### TASK BRIEF
Could you please return each line of the data that has the word "PROGRAM"?

Stored data:

┌────────

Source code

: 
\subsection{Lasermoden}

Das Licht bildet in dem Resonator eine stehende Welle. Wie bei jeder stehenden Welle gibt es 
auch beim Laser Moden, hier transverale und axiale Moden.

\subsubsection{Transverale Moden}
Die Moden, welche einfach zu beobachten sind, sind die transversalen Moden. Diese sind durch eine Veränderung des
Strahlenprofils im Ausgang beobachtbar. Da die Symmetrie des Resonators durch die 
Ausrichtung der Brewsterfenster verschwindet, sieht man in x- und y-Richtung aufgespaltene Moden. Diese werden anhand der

└────────
┌────────

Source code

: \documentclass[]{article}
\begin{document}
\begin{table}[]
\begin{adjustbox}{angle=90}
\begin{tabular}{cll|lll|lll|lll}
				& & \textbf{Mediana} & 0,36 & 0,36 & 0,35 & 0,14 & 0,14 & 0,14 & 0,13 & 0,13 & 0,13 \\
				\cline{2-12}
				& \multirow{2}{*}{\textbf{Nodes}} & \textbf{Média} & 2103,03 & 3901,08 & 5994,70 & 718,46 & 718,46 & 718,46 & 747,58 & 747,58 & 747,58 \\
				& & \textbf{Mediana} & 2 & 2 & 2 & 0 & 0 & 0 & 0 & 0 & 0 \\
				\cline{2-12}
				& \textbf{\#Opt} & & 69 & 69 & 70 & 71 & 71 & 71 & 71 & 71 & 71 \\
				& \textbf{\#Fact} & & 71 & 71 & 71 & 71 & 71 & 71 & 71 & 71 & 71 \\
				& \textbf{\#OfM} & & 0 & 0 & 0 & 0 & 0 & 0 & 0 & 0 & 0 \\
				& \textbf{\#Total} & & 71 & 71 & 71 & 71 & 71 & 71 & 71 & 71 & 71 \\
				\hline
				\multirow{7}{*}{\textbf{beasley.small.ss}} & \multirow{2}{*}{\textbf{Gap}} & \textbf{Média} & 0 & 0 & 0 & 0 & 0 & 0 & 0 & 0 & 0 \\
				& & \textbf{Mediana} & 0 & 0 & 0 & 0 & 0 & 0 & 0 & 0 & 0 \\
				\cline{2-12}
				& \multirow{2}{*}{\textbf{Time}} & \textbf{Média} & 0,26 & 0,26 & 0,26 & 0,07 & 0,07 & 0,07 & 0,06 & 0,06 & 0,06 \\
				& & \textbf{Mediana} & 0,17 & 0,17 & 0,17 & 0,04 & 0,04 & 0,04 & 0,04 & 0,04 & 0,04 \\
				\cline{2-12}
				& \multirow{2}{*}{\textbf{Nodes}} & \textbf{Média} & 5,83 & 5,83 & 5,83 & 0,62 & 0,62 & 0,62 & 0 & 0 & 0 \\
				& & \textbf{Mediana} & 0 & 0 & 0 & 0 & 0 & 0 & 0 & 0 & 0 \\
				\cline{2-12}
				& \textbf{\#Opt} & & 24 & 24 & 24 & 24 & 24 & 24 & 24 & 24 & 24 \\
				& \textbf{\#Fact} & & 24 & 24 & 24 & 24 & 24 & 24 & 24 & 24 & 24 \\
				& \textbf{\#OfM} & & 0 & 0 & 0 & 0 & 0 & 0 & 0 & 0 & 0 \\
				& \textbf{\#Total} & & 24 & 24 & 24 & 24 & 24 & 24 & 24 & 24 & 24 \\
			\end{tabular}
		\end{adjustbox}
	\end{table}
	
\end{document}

└────────
┌────────

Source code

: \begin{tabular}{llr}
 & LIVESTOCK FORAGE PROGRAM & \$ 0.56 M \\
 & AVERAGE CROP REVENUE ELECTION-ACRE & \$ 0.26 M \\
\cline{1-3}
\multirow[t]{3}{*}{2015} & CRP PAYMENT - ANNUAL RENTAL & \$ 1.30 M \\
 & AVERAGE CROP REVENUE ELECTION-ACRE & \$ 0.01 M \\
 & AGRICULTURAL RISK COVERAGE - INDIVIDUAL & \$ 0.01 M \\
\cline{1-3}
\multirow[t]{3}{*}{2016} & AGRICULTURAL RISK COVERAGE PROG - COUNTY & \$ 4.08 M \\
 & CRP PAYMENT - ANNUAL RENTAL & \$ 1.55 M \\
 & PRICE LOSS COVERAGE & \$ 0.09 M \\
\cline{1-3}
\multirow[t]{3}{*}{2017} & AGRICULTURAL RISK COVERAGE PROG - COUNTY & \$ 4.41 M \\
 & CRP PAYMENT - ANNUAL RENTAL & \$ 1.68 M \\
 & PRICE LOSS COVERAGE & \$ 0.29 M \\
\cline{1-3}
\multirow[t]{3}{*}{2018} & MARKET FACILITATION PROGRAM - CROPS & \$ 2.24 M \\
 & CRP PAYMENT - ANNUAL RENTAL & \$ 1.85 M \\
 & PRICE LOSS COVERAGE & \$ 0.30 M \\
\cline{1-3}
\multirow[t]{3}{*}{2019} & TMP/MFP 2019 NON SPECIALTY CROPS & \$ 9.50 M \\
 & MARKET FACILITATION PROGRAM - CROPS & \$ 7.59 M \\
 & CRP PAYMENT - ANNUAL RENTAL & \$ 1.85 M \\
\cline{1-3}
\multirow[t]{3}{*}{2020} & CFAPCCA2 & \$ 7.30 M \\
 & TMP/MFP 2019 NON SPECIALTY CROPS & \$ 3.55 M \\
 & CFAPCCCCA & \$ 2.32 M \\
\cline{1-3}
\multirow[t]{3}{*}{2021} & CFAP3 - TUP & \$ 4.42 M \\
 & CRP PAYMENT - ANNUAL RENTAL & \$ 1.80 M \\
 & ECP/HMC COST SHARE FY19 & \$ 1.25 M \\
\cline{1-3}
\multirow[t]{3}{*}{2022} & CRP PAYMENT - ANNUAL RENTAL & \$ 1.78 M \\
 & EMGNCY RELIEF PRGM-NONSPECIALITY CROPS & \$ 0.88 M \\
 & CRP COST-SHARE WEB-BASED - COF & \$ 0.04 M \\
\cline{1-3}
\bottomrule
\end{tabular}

└────────

### YOUR SOLUTION
 & LIVESTOCK FORAGE PROGRAM & \$ 0.56 M \\
\multirow[t]{3}{*}{2018} & MARKET FACILITATION PROGRAM - CROPS & \$ 2.24 M \\
 & MARKET FACILITATION PROGRAM - CROPS & \$ 7.59 M \\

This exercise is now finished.